Figure 3.

Slow codons are translated at a higher pace due to misincorporations of amino acids. (A) Ribosome profiling was performed on wild-type and ΔES7S cells and A-site occupancies were determined as described in (Nedialkova & Leidel, 2015). Data are shown as the ratio of ΔES7S over wild-type occupancies. Dots indicate the mean ratio and arrows indicate the standard deviation from three biological replicates. (B) CGA codon positions were extracted transcriptome-wide and occupancies surrounding the codon were measured for wild-type and ΔES7S ribosomes. Local intensities within the region were normalized to total intensities. Light grey bars indicate the position of the A-site at position 0 and the A-site of a potentially stalled ribosome at position −10. (C) CGA dicodons were extracted transcriptome-wide and surroundings were analyzed as in (B). Dark grey bars indicate the P-site and E-site of ribosomes located on dicodons. (D) CGA stalling assays were performed in wild-type and ΔES7S cells and mKate/GFP ratios were calculated. Bars indicate the mean ± SD. Individual points show the underlying data. (E) The relative A-site occupancy (ratio of A-site occupancy based on calibrated ribosome profiling data from ΔES7S over wild-type; a ratio of 1 indicates no changes in A-site occupancy) is plotted as a function of the tRNA adaptation index (Chan & Lowe, 2016). Data are shown as mean ± SD. The grey dashed line indicates no difference between wild-type and ΔES7S occupancies.
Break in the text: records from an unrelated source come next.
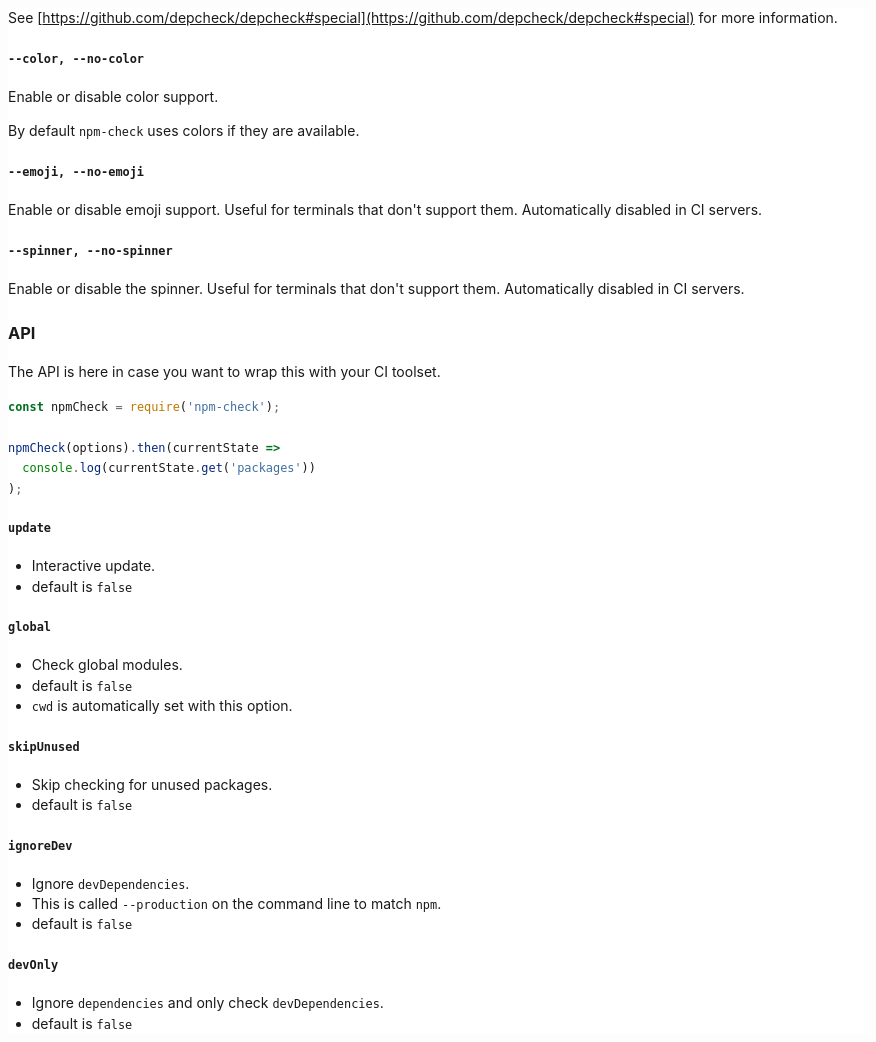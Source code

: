 See [https://github.com/depcheck/depcheck#special](https://github.com/depcheck/depcheck#special) for more information.

#### `--color, --no-color`

Enable or disable color support.

By default `npm-check` uses colors if they are available.

#### `--emoji, --no-emoji`

Enable or disable emoji support. Useful for terminals that don't support them. Automatically disabled in CI servers.

#### `--spinner, --no-spinner`

Enable or disable the spinner. Useful for terminals that don't support them. Automatically disabled in CI servers.

### API

The API is here in case you want to wrap this with your CI toolset.

```js
const npmCheck = require('npm-check');

npmCheck(options).then(currentState =>
  console.log(currentState.get('packages'))
);
```

#### `update`

- Interactive update.
- default is `false`

#### `global`

- Check global modules.
- default is `false`
- `cwd` is automatically set with this option.

#### `skipUnused`

- Skip checking for unused packages.
- default is `false`

#### `ignoreDev`

- Ignore `devDependencies`.
- This is called `--production` on the command line to match `npm`.
- default is `false`

#### `devOnly`

- Ignore `dependencies` and only check `devDependencies`.
- default is `false`
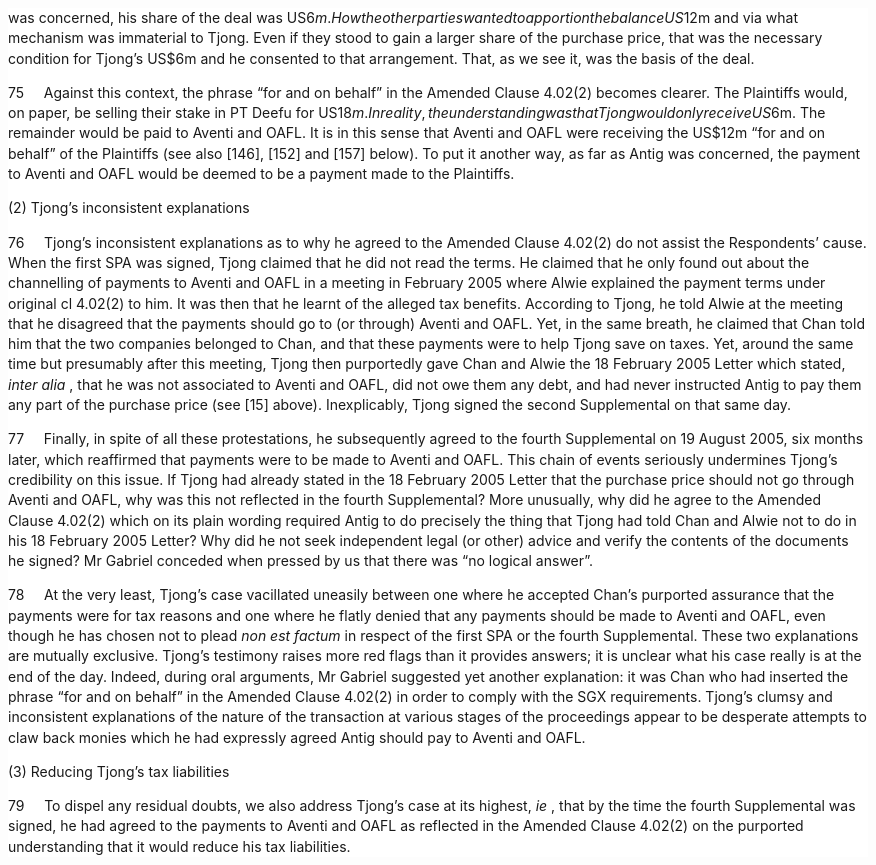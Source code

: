 
was concerned, his share of the deal was US$6m. How the other parties wanted to apportion the balance US$12m and via what mechanism was immaterial to Tjong. Even if they stood to gain a larger share of the purchase price, that was the necessary condition for Tjong’s US$6m and he consented to that arrangement. That, as we see it, was the basis of the deal. 

75     Against this context, the phrase “for and on behalf” in the Amended Clause 4.02(2) becomes clearer. The Plaintiffs would, on paper, be selling their stake in PT Deefu for US$18m. In reality, the understanding was that Tjong would only receive US$6m. The remainder would be paid to Aventi and OAFL. It is in this sense that Aventi and OAFL were receiving the US$12m “for and on behalf” of the Plaintiffs (see also [146], [152] and [157] below). To put it another way, as far as Antig was concerned, the payment to Aventi and OAFL would be deemed to be a payment made to the Plaintiffs. 

(2) Tjong’s inconsistent explanations 

76     Tjong’s inconsistent explanations as to why he agreed to the Amended Clause 4.02(2) do not assist the Respondents’ cause. When the first SPA was signed, Tjong claimed that he did not read the terms. He claimed that he only found out about the channelling of payments to Aventi and OAFL in a meeting in February 2005 where Alwie explained the payment terms under original cl 4.02(2) to him. It was then that he learnt of the alleged tax benefits. According to Tjong, he told Alwie at the meeting that he disagreed that the payments should go to (or through) Aventi and OAFL. Yet, in the same breath, he claimed that Chan told him that the two companies belonged to Chan, and that these payments were to help Tjong save on taxes. Yet, around the same time but presumably after this meeting, Tjong then purportedly gave Chan and Alwie the 18 February 2005 Letter which stated, _inter alia_ , that he was not associated to Aventi and OAFL, did not owe them any debt, and had never instructed Antig to pay them any part of the purchase price (see [15] above). Inexplicably, Tjong signed the second Supplemental on that same day. 

77     Finally, in spite of all these protestations, he subsequently agreed to the fourth Supplemental on 19 August 2005, six months later, which reaffirmed that payments were to be made to Aventi and OAFL. This chain of events seriously undermines Tjong’s credibility on this issue. If Tjong had already stated in the 18 February 2005 Letter that the purchase price should not go through Aventi and OAFL, why was this not reflected in the fourth Supplemental? More unusually, why did he agree to the Amended Clause 4.02(2) which on its plain wording required Antig to do precisely the thing that Tjong had told Chan and Alwie not to do in his 18 February 2005 Letter? Why did he not seek independent legal (or other) advice and verify the contents of the documents he signed? Mr Gabriel conceded when pressed by us that there was “no logical answer”. 

78     At the very least, Tjong’s case vacillated uneasily between one where he accepted Chan’s purported assurance that the payments were for tax reasons and one where he flatly denied that any payments should be made to Aventi and OAFL, even though he has chosen not to plead _non est factum_ in respect of the first SPA or the fourth Supplemental. These two explanations are mutually exclusive. Tjong’s testimony raises more red flags than it provides answers; it is unclear what his case really is at the end of the day. Indeed, during oral arguments, Mr Gabriel suggested yet another explanation: it was Chan who had inserted the phrase “for and on behalf” in the Amended Clause 4.02(2) in order to comply with the SGX requirements. Tjong’s clumsy and inconsistent explanations of the nature of the transaction at various stages of the proceedings appear to be desperate attempts to claw back monies which he had expressly agreed Antig should pay to Aventi and OAFL. 

(3) Reducing Tjong’s tax liabilities 


79     To dispel any residual doubts, we also address Tjong’s case at its highest, _ie_ , that by the time the fourth Supplemental was signed, he had agreed to the payments to Aventi and OAFL as reflected in the Amended Clause 4.02(2) on the purported understanding that it would reduce his tax liabilities. 
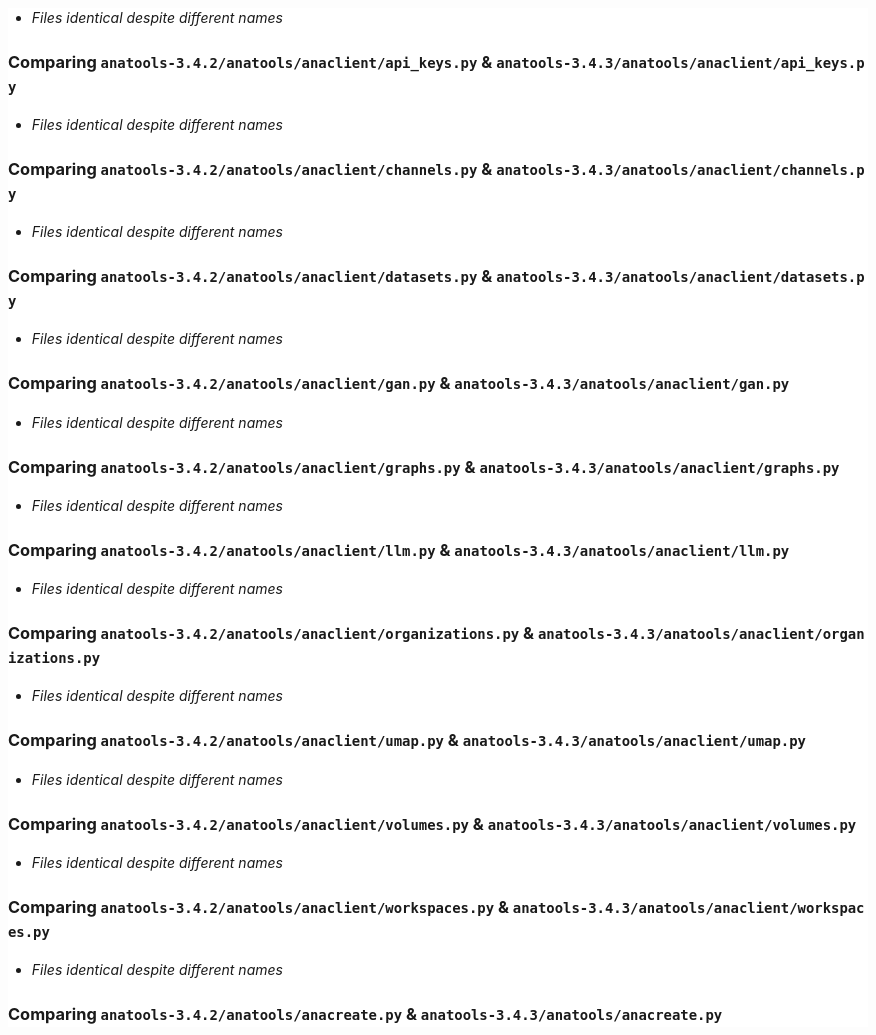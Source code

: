  * *Files identical despite different names*

### Comparing `anatools-3.4.2/anatools/anaclient/api_keys.py` & `anatools-3.4.3/anatools/anaclient/api_keys.py`

 * *Files identical despite different names*

### Comparing `anatools-3.4.2/anatools/anaclient/channels.py` & `anatools-3.4.3/anatools/anaclient/channels.py`

 * *Files identical despite different names*

### Comparing `anatools-3.4.2/anatools/anaclient/datasets.py` & `anatools-3.4.3/anatools/anaclient/datasets.py`

 * *Files identical despite different names*

### Comparing `anatools-3.4.2/anatools/anaclient/gan.py` & `anatools-3.4.3/anatools/anaclient/gan.py`

 * *Files identical despite different names*

### Comparing `anatools-3.4.2/anatools/anaclient/graphs.py` & `anatools-3.4.3/anatools/anaclient/graphs.py`

 * *Files identical despite different names*

### Comparing `anatools-3.4.2/anatools/anaclient/llm.py` & `anatools-3.4.3/anatools/anaclient/llm.py`

 * *Files identical despite different names*

### Comparing `anatools-3.4.2/anatools/anaclient/organizations.py` & `anatools-3.4.3/anatools/anaclient/organizations.py`

 * *Files identical despite different names*

### Comparing `anatools-3.4.2/anatools/anaclient/umap.py` & `anatools-3.4.3/anatools/anaclient/umap.py`

 * *Files identical despite different names*

### Comparing `anatools-3.4.2/anatools/anaclient/volumes.py` & `anatools-3.4.3/anatools/anaclient/volumes.py`

 * *Files identical despite different names*

### Comparing `anatools-3.4.2/anatools/anaclient/workspaces.py` & `anatools-3.4.3/anatools/anaclient/workspaces.py`

 * *Files identical despite different names*

### Comparing `anatools-3.4.2/anatools/anacreate.py` & `anatools-3.4.3/anatools/anacreate.py`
Stars indicate the significance of differences as determined by Student's t-test (n = 6, * P ≤ 0.05). (F) Double-luciferase assays were performed to quantify the mistranslation of specific codons in the active-site residues K529 and H245 of Firefly Luciferase. Relative error rates (ratio of ΔES7S over wild-type; mean ± 95% confidence interval) are shown as a function of the tRNA adaptation index. The red, dashed line indicates no difference in error rates.